Now, I sit on the sidewalk babysitting the backpacks while Mike parks the truck at the exit point further down, and hitchhikes back up to the summit to the trailhead of the nastily-named Sliding Sands, where we begin. The air is thin, and cold, unfamiliarly bracing. I dig out the parka I haven't worn since the last time I was on the Mainland.

I'm apprehensive. As recently as yesterday I was in the chiropractor's office, getting the low back pain generated by our training hikes adjusted–but now, with the crisp sunshine, ten thousand foot elevation, caffeine buzz, and stubborn determination going, I can't wait to get going.

I've turned off my phone to save the battery and so I can take pictures with it, and I experience a wave of anxiety. We are about to launch ourselves, bad backs, titanium shoulders, and tricky hips, off the side of the volcano–and no one will be able to find us, or help us, or communicate with us. It's a weird feeling.

The nearby observatory buildings cluster like a hen and her round white eggs. A vast sweep of rusty, tiny cinders in shades of umber and burnt sienna seem to roll down into the crater like a frozen wave.

Mike gets back. We put on the packs. They are ridiculously heavy. We bicker a bit, Mike wanting to see if he can carry mine (worried about my back) but I'm giddy with thin air and nervousness and set off down the trail, and the decision is made.

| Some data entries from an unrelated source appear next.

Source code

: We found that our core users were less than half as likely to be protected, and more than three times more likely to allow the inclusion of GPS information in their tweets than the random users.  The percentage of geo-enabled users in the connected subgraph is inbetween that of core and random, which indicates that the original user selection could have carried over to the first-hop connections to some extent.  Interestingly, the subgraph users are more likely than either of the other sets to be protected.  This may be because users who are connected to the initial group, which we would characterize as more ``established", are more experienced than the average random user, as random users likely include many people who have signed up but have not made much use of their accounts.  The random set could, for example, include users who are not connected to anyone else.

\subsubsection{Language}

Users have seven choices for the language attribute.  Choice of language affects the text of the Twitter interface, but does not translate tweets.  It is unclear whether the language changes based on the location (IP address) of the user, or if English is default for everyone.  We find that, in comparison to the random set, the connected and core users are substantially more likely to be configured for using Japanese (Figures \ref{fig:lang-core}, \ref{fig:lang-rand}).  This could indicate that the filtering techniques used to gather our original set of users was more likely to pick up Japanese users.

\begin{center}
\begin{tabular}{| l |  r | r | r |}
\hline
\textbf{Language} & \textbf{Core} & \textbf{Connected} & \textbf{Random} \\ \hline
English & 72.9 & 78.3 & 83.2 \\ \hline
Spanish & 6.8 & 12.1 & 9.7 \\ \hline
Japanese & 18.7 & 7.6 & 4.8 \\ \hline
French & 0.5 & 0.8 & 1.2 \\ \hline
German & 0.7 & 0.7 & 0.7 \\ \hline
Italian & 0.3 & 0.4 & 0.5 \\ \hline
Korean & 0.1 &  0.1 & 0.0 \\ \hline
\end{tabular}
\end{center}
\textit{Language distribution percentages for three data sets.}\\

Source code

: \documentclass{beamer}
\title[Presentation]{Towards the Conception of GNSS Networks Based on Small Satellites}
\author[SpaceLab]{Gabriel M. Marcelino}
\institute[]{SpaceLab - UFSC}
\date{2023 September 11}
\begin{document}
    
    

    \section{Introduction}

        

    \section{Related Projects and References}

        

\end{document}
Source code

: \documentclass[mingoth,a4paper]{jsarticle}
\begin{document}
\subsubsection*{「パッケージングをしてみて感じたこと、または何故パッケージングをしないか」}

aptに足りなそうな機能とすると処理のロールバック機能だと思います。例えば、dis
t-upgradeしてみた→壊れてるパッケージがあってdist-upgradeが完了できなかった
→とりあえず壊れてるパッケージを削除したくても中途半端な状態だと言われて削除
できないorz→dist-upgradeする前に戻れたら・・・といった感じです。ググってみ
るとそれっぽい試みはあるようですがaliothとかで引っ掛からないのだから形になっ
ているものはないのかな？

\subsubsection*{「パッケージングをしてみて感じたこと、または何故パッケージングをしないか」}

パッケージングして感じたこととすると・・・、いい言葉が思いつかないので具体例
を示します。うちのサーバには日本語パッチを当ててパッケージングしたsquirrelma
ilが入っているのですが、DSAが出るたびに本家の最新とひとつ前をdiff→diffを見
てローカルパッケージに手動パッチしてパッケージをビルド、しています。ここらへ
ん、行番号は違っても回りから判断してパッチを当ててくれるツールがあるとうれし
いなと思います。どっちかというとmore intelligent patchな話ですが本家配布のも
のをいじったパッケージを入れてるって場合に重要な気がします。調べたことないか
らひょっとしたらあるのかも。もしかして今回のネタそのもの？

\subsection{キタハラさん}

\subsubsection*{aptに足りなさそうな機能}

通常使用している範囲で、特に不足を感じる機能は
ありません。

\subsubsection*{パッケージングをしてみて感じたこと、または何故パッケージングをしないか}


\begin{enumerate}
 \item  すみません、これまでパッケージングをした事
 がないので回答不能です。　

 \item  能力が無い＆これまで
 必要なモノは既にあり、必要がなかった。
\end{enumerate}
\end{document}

We are going down a total of four miles on a deep-cinder-sand trail to the crater floor, then two more miles across the floor to a Park Service cabin called Kapala`oa Cabin. (the Whale's Tooth.)

We do okay until we reach the floor of the Crater and join tourists on horseback under a hospitable mamane bush for shade, and eat lunch, fending off (non-native) begging chikra grouse and yellowjackets.

Those last two miles, in deep sand, on the flat moonscape of the crater, assume a sort of distorted, nightmarish quality–surely, the cabin's just ahead. Only it isn't. Perhaps sitting, eating and resting wasn't a good idea.

There's a certain point in hiking where nothing much exists but your breath, the trail, the metronomic setting of one boot in front of the other. It's a little zen, only a whole lot less fun. But, we finally get there–and I discover that the greatest joy of hiking is taking off your boots at the end of a long hard day. Sublime.

It's quiet here, the kind of quiet that comes from wide open space, the bowl of sky touchable, nothing anywhere for utter empty miles but the hum of wind in the sparse grass and the far-off honking of flying nene geese.

The cabin itself is snug on the outside, rugged on the inside. Equipped with triple-height bunks made of naugahyde nailed over foam and a wood-burning stove, it's set up to sleep twelve Boy Scouts or menehunes.

Mike and I are happy to boil water that comes from a catchment tap and I go out into the open plain and lie on my back and watch the empty sky while he hikes away, planning tonight's photography projects. We both move very slowly.